Converting Ferrous (Fe+2) (soluble) iron to Ferric (Fe+3) (Particulate/Solid form).

The iron must first be exposed to air or another form of an oxidizing agent. Aeration is the most cost-effective method to oxidize ferrous iron for its removal from water. In many areas around the globe, municipal and industrial operations have the need to remove naturally occurring iron (Fe) from the water to both prevent damage to other equipment as well as to improve water quality. To remove iron from the water it first must be oxidized using the most widely accepted and cost-effective method called aeration. The aeration process changes the iron from its Ferrous (Fe+2) state (soluble) to ferric (Fe+3) colloidal participation. Did you know that Iron occurs naturally and is found in the earth’s crust?

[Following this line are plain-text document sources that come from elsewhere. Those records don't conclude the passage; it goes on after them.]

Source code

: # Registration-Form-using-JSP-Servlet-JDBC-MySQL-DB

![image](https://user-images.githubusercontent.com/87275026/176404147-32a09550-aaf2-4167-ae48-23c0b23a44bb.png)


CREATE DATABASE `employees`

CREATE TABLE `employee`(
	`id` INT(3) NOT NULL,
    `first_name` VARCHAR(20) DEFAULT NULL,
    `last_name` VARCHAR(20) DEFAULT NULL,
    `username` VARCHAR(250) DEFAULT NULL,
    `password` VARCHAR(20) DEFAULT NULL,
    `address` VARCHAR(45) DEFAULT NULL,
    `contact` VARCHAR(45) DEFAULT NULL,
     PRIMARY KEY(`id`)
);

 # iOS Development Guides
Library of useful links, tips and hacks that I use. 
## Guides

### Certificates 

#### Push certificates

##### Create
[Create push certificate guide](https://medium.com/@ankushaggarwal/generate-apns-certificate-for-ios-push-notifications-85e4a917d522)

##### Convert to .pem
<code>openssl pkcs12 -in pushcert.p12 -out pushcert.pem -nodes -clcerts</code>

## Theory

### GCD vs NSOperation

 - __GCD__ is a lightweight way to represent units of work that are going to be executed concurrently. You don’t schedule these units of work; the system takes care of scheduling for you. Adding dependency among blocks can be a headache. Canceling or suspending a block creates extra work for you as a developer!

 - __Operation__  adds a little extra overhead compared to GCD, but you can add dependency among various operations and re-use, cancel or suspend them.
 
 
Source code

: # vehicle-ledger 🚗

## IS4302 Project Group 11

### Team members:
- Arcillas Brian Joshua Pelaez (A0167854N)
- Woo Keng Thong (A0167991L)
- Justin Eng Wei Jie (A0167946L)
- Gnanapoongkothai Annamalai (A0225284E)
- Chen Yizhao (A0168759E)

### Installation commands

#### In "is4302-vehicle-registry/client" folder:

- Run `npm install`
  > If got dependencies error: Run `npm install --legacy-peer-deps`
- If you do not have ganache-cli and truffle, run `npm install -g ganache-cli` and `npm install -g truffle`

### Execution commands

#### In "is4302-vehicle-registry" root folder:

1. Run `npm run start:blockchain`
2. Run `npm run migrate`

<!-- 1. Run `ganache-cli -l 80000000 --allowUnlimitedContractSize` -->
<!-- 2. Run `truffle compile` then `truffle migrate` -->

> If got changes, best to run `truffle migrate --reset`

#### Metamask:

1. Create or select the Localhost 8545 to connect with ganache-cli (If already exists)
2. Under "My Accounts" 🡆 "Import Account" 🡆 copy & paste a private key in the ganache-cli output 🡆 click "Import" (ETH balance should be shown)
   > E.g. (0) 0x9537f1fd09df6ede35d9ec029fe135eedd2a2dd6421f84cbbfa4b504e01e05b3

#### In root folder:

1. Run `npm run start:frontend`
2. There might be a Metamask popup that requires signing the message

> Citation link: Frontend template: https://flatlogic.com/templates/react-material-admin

It occurs in both groundwater as well as surface waters and is not known to cause any harmful effects on humans or animals.

Iron does cause problems though for municipal facilities and their customers by impacting laundry operations, causing stains on buildings, on plumbing fixtures. Iron also promotes and facilitates the growth of iron bacteria in water which creates a problem for distribution lines and piping systems. Once the lines become blocked this impacts the ability to distribute water to the customer. The presence of iron bacteria also becomes detectible even at low concentrations and impacts the taste of the water. The U.S Public Health Service Drinking Water Standard set a recommended maximum level of 0.3 mg/L in public water supplies.

The basics of water decarbonation

and the removal of carbon dioxide (CO2). The need to remove (CO2) is essential in most Aquaculture, Municipal, Industrial, and Food & Beverage Processes To understand you must familiarize yourself with Henry’s Law.

Henry's Law defines the method and proportional relationship between the amount of a gas in a solution in relation to the gas's partial pressure in the atmosphere. Often you will see and hear various terms like degasification, decarbonation, aeration, and even air stripping when discussing the removal of dissolved gases and other convertible elements from water. Understanding the impacts that Carbon Dioxide (CO2) can have on both equipment and aquatic life provides the basic reasons why the need to decarbonate water, exists. Carbon Dioxide (CO2) can exist naturally in the raw water supply or be the result of ph control and balance. In either case, the process called Decarbonation or Degasification provides the most cost-effective and efficient manner to reduce or tally remove (CO2) from the water. In addition to Carbon Dioxide (CO2), water can contain a variety of other contaminants that may impact the removal efficiency of the Carbon Dioxide. A variety of elements as well as dissolved gases such as oxygen, nitrogen, and carbon dioxide (CO2). A full analytical review of the water chemistry is required to properly design and size the “Water Treatment” process.

Breaking the bonds in water releases a dissolved gas

such as carbon dioxide (CO2) you must change the conditions of the vapor pressure surrounding the gas and allow the gas to be removed.  There are many variables to consider when designing or calculating the “means and methods” of the removal of carbon dioxide (CO2). When I refer to the means and methods. I am referring to the design of a decarbonator and its components. The means equals the size and type (Hydraulic load) of the decarbonator and the “method” equals the additional variables such as the cubic foot of airflow (CFM) and “Ratio” of the air to water to accomplish the proportional condition needed to remove the carbon dioxide (CO2).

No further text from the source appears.